Thank you. I would ask you to consider one thing. There are three five-minute vignettes—

Haddock

I’ll send those later.

Pace

If you can get copies of that. I did an interview, about an hour-and-a-half-long interview from which they—we have the whole thing—distilled down to five vignettes, about why I served, and it captures—when I saw these vignettes I said, “Whoa, that’s very powerful.” I would appreciate it if you would take the 15 minutes it takes to view those and see if anything that I say in there would be worth capturing because it is me talking about myself, but it is the clearest, most poignant articulation I’ve heard myself say of why I served in the military. You would do me honor by at least considering using all or part of those.

Perry

We would be happy to. The other thing to do as well is if you will add that to your transcript, then that will be certain to go into the oral history transcript and that will therefore go up online. You can imagine people being able to just touch that link and go directly to this conversation with you.

Pace

These are video.

Perry

Even better.

Pace

We need to find out how long those videos will hang out there and whether or not there needs to be—

Perry

If we need to constantly update or refresh as the technology changes that would be helpful too if you want to send copies to us.

Pace

That’s what I’m asking, if you would accept a copy and then look at it and see if a) you could use any of it, and b) if you could attach it.

Bakich

I believe the answer to that would be yes.

Perry

That would be a resounding yes. What we would hope to do as time goes on as we continue to do these oral histories—we’ve put them up; we started with the Carter years. Actually, the Miller Center started doing Presidential oral histories in the late ’70s with Gerald Ford’s administration and we have the most amazing photograph of Don Rumsfeld, Dick Cheney, and Brent Scowcroft in the late ’70s on the steps of the Miller Center. We did a symposium-style oral history with them. Then moving into the Carter administration we started the individual conversations. We continue to do some symposia—domestic policy makers, speechwriters, et cetera, but primarily now we do these.

So as you go to the Miller Center website, you’ll go to Ronald Reagan and you click on Ronald Reagan; you go to Bush 41 and there will be 30 to 50 of these interviews that have been released.

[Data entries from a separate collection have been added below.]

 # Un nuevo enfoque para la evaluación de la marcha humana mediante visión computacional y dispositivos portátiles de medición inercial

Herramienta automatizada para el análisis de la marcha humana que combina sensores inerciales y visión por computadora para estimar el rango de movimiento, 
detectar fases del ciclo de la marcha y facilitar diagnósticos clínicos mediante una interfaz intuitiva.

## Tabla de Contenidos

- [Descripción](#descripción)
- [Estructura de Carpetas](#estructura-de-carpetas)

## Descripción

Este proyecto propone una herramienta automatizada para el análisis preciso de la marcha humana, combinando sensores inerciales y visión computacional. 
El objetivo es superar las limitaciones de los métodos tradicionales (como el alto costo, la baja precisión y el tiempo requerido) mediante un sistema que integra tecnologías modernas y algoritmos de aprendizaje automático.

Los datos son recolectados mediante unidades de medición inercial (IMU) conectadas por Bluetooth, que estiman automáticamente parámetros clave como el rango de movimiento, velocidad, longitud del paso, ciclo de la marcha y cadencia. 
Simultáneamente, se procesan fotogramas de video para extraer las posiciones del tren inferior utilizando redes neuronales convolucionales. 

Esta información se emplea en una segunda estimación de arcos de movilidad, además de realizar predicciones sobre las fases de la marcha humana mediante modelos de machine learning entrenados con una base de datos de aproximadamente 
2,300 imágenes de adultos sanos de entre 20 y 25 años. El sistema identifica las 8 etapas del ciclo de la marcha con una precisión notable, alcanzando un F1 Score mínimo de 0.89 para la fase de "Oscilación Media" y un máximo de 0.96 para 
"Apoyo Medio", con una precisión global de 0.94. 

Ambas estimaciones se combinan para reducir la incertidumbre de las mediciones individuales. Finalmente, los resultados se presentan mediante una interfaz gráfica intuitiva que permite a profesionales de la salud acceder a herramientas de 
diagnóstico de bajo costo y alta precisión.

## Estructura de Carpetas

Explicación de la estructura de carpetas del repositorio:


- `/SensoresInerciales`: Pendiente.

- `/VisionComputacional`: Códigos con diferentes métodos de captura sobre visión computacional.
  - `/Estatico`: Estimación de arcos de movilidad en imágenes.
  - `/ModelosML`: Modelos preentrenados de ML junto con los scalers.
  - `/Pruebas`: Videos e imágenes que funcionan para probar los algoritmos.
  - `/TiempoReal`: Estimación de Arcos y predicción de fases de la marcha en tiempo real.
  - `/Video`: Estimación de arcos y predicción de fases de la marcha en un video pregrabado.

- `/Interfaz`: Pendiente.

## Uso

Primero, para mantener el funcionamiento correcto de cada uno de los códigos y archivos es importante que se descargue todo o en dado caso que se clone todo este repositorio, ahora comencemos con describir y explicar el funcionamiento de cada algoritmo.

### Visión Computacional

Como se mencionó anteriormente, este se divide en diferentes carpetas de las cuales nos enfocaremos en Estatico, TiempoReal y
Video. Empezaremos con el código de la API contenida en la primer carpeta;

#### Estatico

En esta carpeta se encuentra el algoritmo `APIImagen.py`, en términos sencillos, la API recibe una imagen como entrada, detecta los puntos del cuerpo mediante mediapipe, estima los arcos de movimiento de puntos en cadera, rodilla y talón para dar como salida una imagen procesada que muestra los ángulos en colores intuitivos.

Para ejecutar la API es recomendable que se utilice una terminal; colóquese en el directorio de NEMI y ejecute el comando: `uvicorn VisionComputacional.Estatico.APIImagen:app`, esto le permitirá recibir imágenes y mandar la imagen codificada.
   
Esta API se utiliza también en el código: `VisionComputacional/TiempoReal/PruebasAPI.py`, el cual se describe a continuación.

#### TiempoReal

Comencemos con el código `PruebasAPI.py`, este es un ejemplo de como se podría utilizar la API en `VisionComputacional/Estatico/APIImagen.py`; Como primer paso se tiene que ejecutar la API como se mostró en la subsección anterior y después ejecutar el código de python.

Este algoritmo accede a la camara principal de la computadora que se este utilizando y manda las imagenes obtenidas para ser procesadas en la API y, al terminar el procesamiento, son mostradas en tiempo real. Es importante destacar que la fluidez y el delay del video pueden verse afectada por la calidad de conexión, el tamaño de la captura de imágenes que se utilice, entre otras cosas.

If you click on it, it will take you right to the transcript, the authoritative record.

What I’d like to do going forward is make a bigger package of these. So you can imagine for yours that we would have the transcript and then we would have links to these interviews that we could put up that would give people even more flavor, and we’re also—I’m hoping as we go forward we will begin to do these in video. I just think for younger generations coming along it is easier for them to comprehend the video world. We’re such a visual world that I’m hoping that we can do that.

Pace

A lot of the message is visual. When you’re laughing, your body language. Do you believe this person is telling the truth? It’s one thing to read the words; it’s another thing to see the physical.

Perry

Exactly. So now we have to say, “I’m doing air quotes” or we say, “The general is smiling when he is saying this.” I just think it would be so much better to have video. In any event, please do send us anything like that. Again, as you go through your transcript, if there is any other linkage like that, any document that you want to put in, if you think of another description or story and you want to type up a page or two, we are happy to include that in the transcript.

Pace

Thank you. The only thing that might help is the NDU [National Defense University] presentation on the surge. Could you send me that? That might be useful. What I remember today and what I might have remembered while I was still on active duty may be different. One of the lieutenant colonels asked me a question and I gave him a pretty straight answer, I think.

Bakich

Did the stuff that we talked about, the surge, correspond to the NDU presentation that you gave?

Pace

I hope so. [laughter] I think I gave the same answers. The question is, did I?

Perry

Documents will say yes or no. Again, General, thank you so much.